The Carmelite Monastery in Lourdes was founded 18 years after the apparitions on 16th July 1876 by nuns from the Carmel of Tulle in central France. The Mother Foundress, coming to Lourdes to find a suitable site for the future monastery, was very attracted by the land facing the Grotto on the other side of the River Gave. However, the terrain was on a narrow band of rock where any construction would be very difficult. Despite its proximity to the Grotto, previous visitors to the site had decided against anything being built there. The Mother Foundress had the idea of transporting soil to even out the level of the slope. This idea was accepted by the building contractors, and so the Monastery was built in a very privileged location overlooking the Grotto.

In the years following the foundation, the number of vocations grew considerably. The community swelled to such a size that in 1893 a number of sisters went to found a Carmel at Le Havre in northern France. [see 
http://www.laycarmel.org/index.php?nuc=content&id=367]

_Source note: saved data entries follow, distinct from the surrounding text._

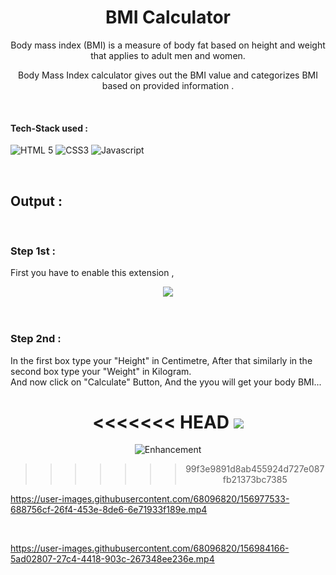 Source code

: <h1 align="center"> BMI Calculator </h1>

<!-- ---------------------------------------------------------------------------------------------------------------------- -->

<div align="center">
  
Body mass index (BMI) is a measure of body fat based on height and weight that applies to adult men and women.
  
Body Mass Index calculator gives out the BMI value and categorizes BMI based on provided information .
  
  </div>

  <!-- ---------------------------------------------------------------------------------------------------------------------- -->

<br>

 #### Tech-Stack used :

  ![HTML 5](https://img.shields.io/badge/HTML5-E34F26?style=for-the-badge&logo=html5&logoColor=white)
  ![CSS3](https://img.shields.io/badge/CSS3-1572B6?style=for-the-badge&logo=css3&logoColor=white)
  ![Javascript](https://img.shields.io/badge/JavaScript-323330?style=for-the-badge&logo=javascript&logoColor=F7DF1E)


<br>
 <!-- ---------------------------------------------------------------------------------------------------------------------- -->

## Output :


<br>

### Step 1st :
First you have to enable this extension ,

<div align="center">

  <img src = "https://github.com/ayush-sleeping/Chrome-Extension/blob/main/BMI%20Calculator/Output%20SS/Enable%20extension.png" >

</div>

<br>

<br>

### Step 2nd :
In the first box type your "Height" in Centimetre, After that similarly in the second box type your "Weight" in Kilogram. <br>
And now click on "Calculate" Button, And the yyou will get your body BMI...


<div align="center">

<<<<<<< HEAD
  <img src = "https://user-images.githubusercontent.com/68096820/156914945-489e3987-59a8-4ec6-bace-78ccd67284e2.jpeg" >
=======
<!--   <img src = "https://github.com/ayush-sleeping/Chrome-Extension/blob/main/BMI%20Calculator/Output%20SS/Final%20Output.png" > -->
  
![Enhancement](https://user-images.githubusercontent.com/68096820/156984266-3731cd60-ff79-4ff6-a4e8-d36d367d0660.jpeg)
>>>>>>> 99f3e9891d8ab455924d727e087fb21373bc7385

</div>


https://user-images.githubusercontent.com/68096820/156977533-688756cf-26f4-453e-8de6-6e71933f189e.mp4


<br>

https://user-images.githubusercontent.com/68096820/156984166-5ad02807-27c4-4418-903c-267348ee236e.mp4



<br>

In fact, many of our beloved Carmelite saints in the past 150 years have taken pilgrimages to Lourdes seeking graces and healings from Our Mother.  St. Zelie Martin, the mother of St. Therese, comes to mind as she sought healing from the breast cancer that was wracking her body with pain.  She was totally surrendered to the Divine Will of God, and although she did not obtain a cure there, she was granted a gift of great peace and calm to embrace the final months of her journey in life. Hers was an emotional and spiritual healing. So too do we see that St. Elizabeth of the Trinity and her mother and sister, Guite, all sought the graces of Lourdes. At the age of 18, Elizabeth would offer herself and her vocation to Our Lady at Lourdes, and wrote in a poem to Our Lady asking, "May his will be mine; that is what you must obtain for me."

Indeed, I pray that my spirit may be filled with the docility of Venerable Hermann, St. Zelie, and St. Elizabeth as my daughter and I journey to this place of refuge in the Immaculate Heart of Our Lady. May she continue to form and mold me, and may His will be done on earth as it is in heaven. May we be healed according to His perfect Will as He desires in mind, body, soul and spirit. Amen.